Ned Harrison [EMAIL PROTECTED] wrote:
 On Sunday 20 March 2005 09:55 pm, you wrote:
  Ned Harrison [EMAIL PROTECTED] wrote:
   I reciently upgraded my home computer to FreeBSD 5.3 p5.  Sense then
   I've had minor problems connecting to my ISP.  During boot up it will
   sometimes freeze at the line, Configuring syscons: keymap blanktime.
   or I'll lose contact with my ISP while sending an email or surfing the
   web. From an earlier posting to this forum I found that Ctrl+C will
   let the system finishing the boot up.  Then I can easily connect to my
   ISP by running /etc/netstart as root.
  
   Everything works fine at least for a while.  However, sooner or later
   I'll lose the conection again.  I have not been able to discern a
   pattern to the disconnects either.  Yet as soon as I run netstart again
   everything works again.  It can be hours before I the lose the
   connection or sometimes I'll lose the connection again within twenty
   minutes.   I've searched for a permanent fix by looking throught this
   forum.  But I havn't found anything yet.  Though that might be because
   I don't quite know how to search! :-)
  
   I am a newbie using FreeBSD so any suggestions would be appreciated.
 
  Spend a little time in the /var/log directory and see if anything is
  being logged around the time you lose connection.
 
  Also, more clearly defining lose connection would help.  What does
  ifconfig say when the connection is up and when it's down?  The
  difference between those two outputs may lead you toward a solution.

 Thank you for the suggestions.  I've scanned the log files and didn't see
 any unusual error messages.  But that could be because I don't know what to
 look for.  I've run FreeBSD for just about one year and had no Unix
 experience prior to that at all.  I jumped from Windows, where somebody did
 everything for me to, FreeBSD where I have to figure things out on my own
 with only hints and suggestions. (Honestly, I find it funner this way!) 
 I'll check to logs next time it goes down.

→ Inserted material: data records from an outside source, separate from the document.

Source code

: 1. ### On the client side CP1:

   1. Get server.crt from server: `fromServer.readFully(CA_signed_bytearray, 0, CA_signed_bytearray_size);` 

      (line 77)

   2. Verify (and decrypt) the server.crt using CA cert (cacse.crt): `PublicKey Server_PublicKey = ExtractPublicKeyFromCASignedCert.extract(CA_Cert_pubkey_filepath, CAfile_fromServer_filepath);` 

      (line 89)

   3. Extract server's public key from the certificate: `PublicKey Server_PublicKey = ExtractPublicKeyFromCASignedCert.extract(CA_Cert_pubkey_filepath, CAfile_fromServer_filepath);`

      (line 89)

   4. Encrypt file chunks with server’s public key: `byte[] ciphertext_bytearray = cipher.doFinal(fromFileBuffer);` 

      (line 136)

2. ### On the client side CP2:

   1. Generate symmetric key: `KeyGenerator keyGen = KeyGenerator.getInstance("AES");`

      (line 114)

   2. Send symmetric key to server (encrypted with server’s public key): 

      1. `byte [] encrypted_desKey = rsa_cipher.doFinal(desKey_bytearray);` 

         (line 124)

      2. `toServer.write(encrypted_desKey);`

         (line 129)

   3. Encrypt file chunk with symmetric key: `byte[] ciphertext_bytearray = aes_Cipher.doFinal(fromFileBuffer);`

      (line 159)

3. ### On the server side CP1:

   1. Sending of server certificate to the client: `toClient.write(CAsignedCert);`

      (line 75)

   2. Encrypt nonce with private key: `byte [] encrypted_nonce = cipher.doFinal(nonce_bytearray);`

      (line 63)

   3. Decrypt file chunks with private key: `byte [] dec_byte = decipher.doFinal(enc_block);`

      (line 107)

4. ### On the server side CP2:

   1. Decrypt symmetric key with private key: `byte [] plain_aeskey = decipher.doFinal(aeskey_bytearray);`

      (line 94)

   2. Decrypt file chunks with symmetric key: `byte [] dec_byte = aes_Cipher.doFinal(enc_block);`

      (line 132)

 I copied the results from ifconfig when everything is working to a file. 
 As soon as I lose the connection I'll run ifconfig again.

 To get more defined regarding the loss of connection, it's almost as if I
 typed ipfw flush as root and cut myself down to the default deny
 everything rule.  Sent emails will set unprocessed in the queue, when
 attempting to download e-mail, K-mail will return an unknown host error
 message,  web browsers will either open to a blank white page or give me an
 invalid ULR error message.  It even went down while viewing a video on
 Xine. The video just stopped, then I got an invalid host error message. 
 As soon as I type /etc/netstart.  Boom! everythings up an running as if
 nothing was ever wrong.

I saw your other email as well, which shows that ifconfig during up/down is
the same.  That means that you're not losing your IP address, and the fact
that /etc/netstart fixes the problem probably means it's not hardware
related.

So the next steps are to tear apart the networking system and figure out
exactly which part of it is shutting off.  First, do these:

1) Copy /etc/resolv.conf to your home dir: this contains your DNS
   server information.
2) Save the output of `netstat -rn` (use something like
   `netstat -rn  /home/username/netstat.txt`  This is your routing
   table.

Now ... the next time it goes down, check:
1) Did /etc/resolv.conf change?
2) Did the output of `netstat -rn` change?
3) In the netstat output will be a line that starts with default, see
   if you can ping that IP address - if not, then the problem is probably
   with your switch/hub or other local network.
4) Try pinging 206.190.36.122 (that's the ip for story.news.yahoo.com),
   if it works, then the problem is likely with DNS.
5) if #4 works, try pinging story.news.yahoo.com ... if that fails, then
   DNS is almost certainly the problem, if that works, then the problem
   is somewhere in the network config, or application config.

--
Bill Moran
Potential Technologies
http://www.potentialtech.com

---

Thanks for the help.  I believe you are correct in that it's probably not a 
hardware issue.  I dual boot with Linux and I am having no problems 
connecting to the internet on that side. 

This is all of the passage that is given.